When you repeat the entries, reproduce each line exactly and omit every picture.
---- Data extracts
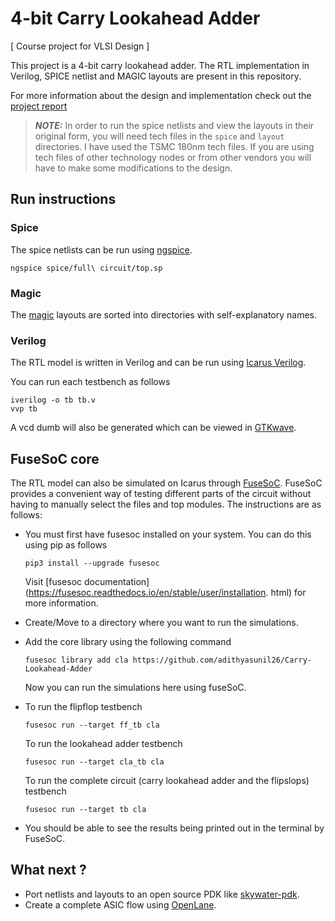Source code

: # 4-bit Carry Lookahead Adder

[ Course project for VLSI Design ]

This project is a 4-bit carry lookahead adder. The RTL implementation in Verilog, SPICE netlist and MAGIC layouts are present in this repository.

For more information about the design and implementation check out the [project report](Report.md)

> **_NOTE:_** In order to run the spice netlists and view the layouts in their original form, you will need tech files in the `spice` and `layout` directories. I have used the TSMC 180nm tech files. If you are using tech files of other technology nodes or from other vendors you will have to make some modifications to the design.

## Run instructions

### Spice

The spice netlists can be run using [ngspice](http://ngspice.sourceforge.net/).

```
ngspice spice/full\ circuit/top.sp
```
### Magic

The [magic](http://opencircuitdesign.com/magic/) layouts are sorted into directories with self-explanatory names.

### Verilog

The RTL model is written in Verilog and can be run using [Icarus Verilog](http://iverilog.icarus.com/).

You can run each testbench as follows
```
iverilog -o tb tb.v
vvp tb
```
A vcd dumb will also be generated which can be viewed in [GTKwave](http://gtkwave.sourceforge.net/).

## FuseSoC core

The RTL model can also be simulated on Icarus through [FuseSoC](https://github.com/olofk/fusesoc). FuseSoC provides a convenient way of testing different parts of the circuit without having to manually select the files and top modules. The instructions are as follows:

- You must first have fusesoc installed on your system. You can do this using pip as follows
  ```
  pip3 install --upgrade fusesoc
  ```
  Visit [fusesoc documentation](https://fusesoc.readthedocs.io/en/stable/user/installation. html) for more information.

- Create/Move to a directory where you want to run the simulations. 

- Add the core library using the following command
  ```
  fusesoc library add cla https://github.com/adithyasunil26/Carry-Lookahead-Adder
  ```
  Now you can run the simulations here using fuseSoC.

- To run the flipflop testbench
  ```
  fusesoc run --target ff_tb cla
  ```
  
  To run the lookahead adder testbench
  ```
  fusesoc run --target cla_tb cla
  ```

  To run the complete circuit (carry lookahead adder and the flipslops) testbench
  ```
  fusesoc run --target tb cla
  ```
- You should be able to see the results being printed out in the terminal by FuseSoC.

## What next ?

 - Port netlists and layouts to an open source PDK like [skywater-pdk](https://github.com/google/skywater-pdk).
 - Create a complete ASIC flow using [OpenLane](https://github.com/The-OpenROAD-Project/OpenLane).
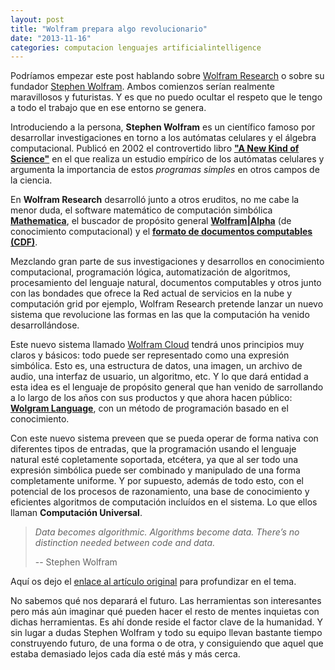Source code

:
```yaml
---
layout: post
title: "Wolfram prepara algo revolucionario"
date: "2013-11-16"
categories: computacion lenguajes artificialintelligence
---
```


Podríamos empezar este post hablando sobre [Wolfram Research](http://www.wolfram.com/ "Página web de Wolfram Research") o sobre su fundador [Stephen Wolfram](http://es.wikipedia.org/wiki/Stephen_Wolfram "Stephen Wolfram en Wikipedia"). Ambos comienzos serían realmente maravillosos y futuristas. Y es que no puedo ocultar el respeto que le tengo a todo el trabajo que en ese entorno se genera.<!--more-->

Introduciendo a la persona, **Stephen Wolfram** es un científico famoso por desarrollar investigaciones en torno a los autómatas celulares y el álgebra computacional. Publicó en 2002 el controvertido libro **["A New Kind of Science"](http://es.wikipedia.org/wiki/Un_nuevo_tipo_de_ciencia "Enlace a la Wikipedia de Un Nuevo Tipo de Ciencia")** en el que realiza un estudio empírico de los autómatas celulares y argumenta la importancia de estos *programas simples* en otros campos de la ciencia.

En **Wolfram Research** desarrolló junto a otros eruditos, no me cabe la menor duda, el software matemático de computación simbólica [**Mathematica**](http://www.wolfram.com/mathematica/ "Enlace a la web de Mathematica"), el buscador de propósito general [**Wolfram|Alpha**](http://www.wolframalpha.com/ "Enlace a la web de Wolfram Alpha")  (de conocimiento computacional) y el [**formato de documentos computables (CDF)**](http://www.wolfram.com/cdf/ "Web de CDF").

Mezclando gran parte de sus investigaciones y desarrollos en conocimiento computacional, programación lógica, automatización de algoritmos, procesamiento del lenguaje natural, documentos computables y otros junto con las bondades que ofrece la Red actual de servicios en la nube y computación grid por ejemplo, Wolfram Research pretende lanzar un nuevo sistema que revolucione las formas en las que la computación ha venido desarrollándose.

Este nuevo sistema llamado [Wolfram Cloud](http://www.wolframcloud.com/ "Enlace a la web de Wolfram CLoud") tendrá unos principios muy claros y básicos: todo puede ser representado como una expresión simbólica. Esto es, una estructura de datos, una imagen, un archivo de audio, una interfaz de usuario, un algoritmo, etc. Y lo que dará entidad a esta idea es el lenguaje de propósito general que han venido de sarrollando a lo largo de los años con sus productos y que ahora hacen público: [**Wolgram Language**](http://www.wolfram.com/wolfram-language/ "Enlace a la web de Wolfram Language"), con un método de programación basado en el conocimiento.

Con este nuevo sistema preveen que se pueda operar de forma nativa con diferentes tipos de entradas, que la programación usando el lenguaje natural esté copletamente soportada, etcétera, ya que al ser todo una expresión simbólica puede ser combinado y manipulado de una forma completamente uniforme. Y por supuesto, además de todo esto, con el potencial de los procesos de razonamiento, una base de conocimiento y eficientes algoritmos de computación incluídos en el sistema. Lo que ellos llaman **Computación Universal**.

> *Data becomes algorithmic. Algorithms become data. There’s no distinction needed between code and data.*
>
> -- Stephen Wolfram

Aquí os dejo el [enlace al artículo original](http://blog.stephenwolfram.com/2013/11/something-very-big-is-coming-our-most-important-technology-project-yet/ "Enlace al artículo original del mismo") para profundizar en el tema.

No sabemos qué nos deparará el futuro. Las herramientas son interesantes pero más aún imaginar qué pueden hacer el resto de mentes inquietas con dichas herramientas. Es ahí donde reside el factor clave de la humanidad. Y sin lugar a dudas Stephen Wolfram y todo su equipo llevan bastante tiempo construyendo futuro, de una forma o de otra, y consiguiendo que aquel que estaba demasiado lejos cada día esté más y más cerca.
--------
The answer ->
Source code

: # 4-bit Carry Lookahead Adder

[ Course project for VLSI Design ]

This project is a 4-bit carry lookahead adder. The RTL implementation in Verilog, SPICE netlist and MAGIC layouts are present in this repository.

For more information about the design and implementation check out the [project report](Report.md)

> **_NOTE:_** In order to run the spice netlists and view the layouts in their original form, you will need tech files in the `spice` and `layout` directories. I have used the TSMC 180nm tech files. If you are using tech files of other technology nodes or from other vendors you will have to make some modifications to the design.

## Run instructions

### Spice

The spice netlists can be run using [ngspice](http://ngspice.sourceforge.net/).

```
ngspice spice/full\ circuit/top.sp
```
### Magic

The [magic](http://opencircuitdesign.com/magic/) layouts are sorted into directories with self-explanatory names.

### Verilog

The RTL model is written in Verilog and can be run using [Icarus Verilog](http://iverilog.icarus.com/).

You can run each testbench as follows
```
iverilog -o tb tb.v
vvp tb
```
A vcd dumb will also be generated which can be viewed in [GTKwave](http://gtkwave.sourceforge.net/).

## FuseSoC core

The RTL model can also be simulated on Icarus through [FuseSoC](https://github.com/olofk/fusesoc). FuseSoC provides a convenient way of testing different parts of the circuit without having to manually select the files and top modules. The instructions are as follows:

- You must first have fusesoc installed on your system. You can do this using pip as follows
  ```
  pip3 install --upgrade fusesoc
  ```
  Visit [fusesoc documentation](https://fusesoc.readthedocs.io/en/stable/user/installation. html) for more information.

- Create/Move to a directory where you want to run the simulations. 

- Add the core library using the following command
  ```
  fusesoc library add cla https://github.com/adithyasunil26/Carry-Lookahead-Adder
  ```
  Now you can run the simulations here using fuseSoC.

- To run the flipflop testbench
  ```
  fusesoc run --target ff_tb cla
  ```
  
  To run the lookahead adder testbench
  ```
  fusesoc run --target cla_tb cla
  ```

  To run the complete circuit (carry lookahead adder and the flipslops) testbench
  ```
  fusesoc run --target tb cla
  ```
- You should be able to see the results being printed out in the terminal by FuseSoC.

## What next ?

 - Port netlists and layouts to an open source PDK like [skywater-pdk](https://github.com/google/skywater-pdk).
 - Create a complete ASIC flow using [OpenLane](https://github.com/The-OpenROAD-Project/OpenLane).
Source code

:
```yaml
---
layout: post
title: "Wolfram prepara algo revolucionario"
date: "2013-11-16"
categories: computacion lenguajes artificialintelligence
---
```


Podríamos empezar este post hablando sobre [Wolfram Research](http://www.wolfram.com/ "Página web de Wolfram Research") o sobre su fundador [Stephen Wolfram](http://es.wikipedia.org/wiki/Stephen_Wolfram "Stephen Wolfram en Wikipedia"). Ambos comienzos serían realmente maravillosos y futuristas. Y es que no puedo ocultar el respeto que le tengo a todo el trabajo que en ese entorno se genera.<!--more-->

Introduciendo a la persona, **Stephen Wolfram** es un científico famoso por desarrollar investigaciones en torno a los autómatas celulares y el álgebra computacional. Publicó en 2002 el controvertido libro **["A New Kind of Science"](http://es.wikipedia.org/wiki/Un_nuevo_tipo_de_ciencia "Enlace a la Wikipedia de Un Nuevo Tipo de Ciencia")** en el que realiza un estudio empírico de los autómatas celulares y argumenta la importancia de estos *programas simples* en otros campos de la ciencia.

En **Wolfram Research** desarrolló junto a otros eruditos, no me cabe la menor duda, el software matemático de computación simbólica [**Mathematica**](http://www.wolfram.com/mathematica/ "Enlace a la web de Mathematica"), el buscador de propósito general [**Wolfram|Alpha**](http://www.wolframalpha.com/ "Enlace a la web de Wolfram Alpha")  (de conocimiento computacional) y el [**formato de documentos computables (CDF)**](http://www.wolfram.com/cdf/ "Web de CDF").

Mezclando gran parte de sus investigaciones y desarrollos en conocimiento computacional, programación lógica, automatización de algoritmos, procesamiento del lenguaje natural, documentos computables y otros junto con las bondades que ofrece la Red actual de servicios en la nube y computación grid por ejemplo, Wolfram Research pretende lanzar un nuevo sistema que revolucione las formas en las que la computación ha venido desarrollándose.

Este nuevo sistema llamado [Wolfram Cloud](http://www.wolframcloud.com/ "Enlace a la web de Wolfram CLoud") tendrá unos principios muy claros y básicos: todo puede ser representado como una expresión simbólica. Esto es, una estructura de datos, una imagen, un archivo de audio, una interfaz de usuario, un algoritmo, etc. Y lo que dará entidad a esta idea es el lenguaje de propósito general que han venido de sarrollando a lo largo de los años con sus productos y que ahora hacen público: [**Wolgram Language**](http://www.wolfram.com/wolfram-language/ "Enlace a la web de Wolfram Language"), con un método de programación basado en el conocimiento.

Con este nuevo sistema preveen que se pueda operar de forma nativa con diferentes tipos de entradas, que la programación usando el lenguaje natural esté copletamente soportada, etcétera, ya que al ser todo una expresión simbólica puede ser combinado y manipulado de una forma completamente uniforme. Y por supuesto, además de todo esto, con el potencial de los procesos de razonamiento, una base de conocimiento y eficientes algoritmos de computación incluídos en el sistema. Lo que ellos llaman **Computación Universal**.

> *Data becomes algorithmic. Algorithms become data. There’s no distinction needed between code and data.*
>
> -- Stephen Wolfram

Aquí os dejo el [enlace al artículo original](http://blog.stephenwolfram.com/2013/11/something-very-big-is-coming-our-most-important-technology-project-yet/ "Enlace al artículo original del mismo") para profundizar en el tema.

No sabemos qué nos deparará el futuro. Las herramientas son interesantes pero más aún imaginar qué pueden hacer el resto de mentes inquietas con dichas herramientas. Es ahí donde reside el factor clave de la humanidad. Y sin lugar a dudas Stephen Wolfram y todo su equipo llevan bastante tiempo construyendo futuro, de una forma o de otra, y consiguiendo que aquel que estaba demasiado lejos cada día esté más y más cerca.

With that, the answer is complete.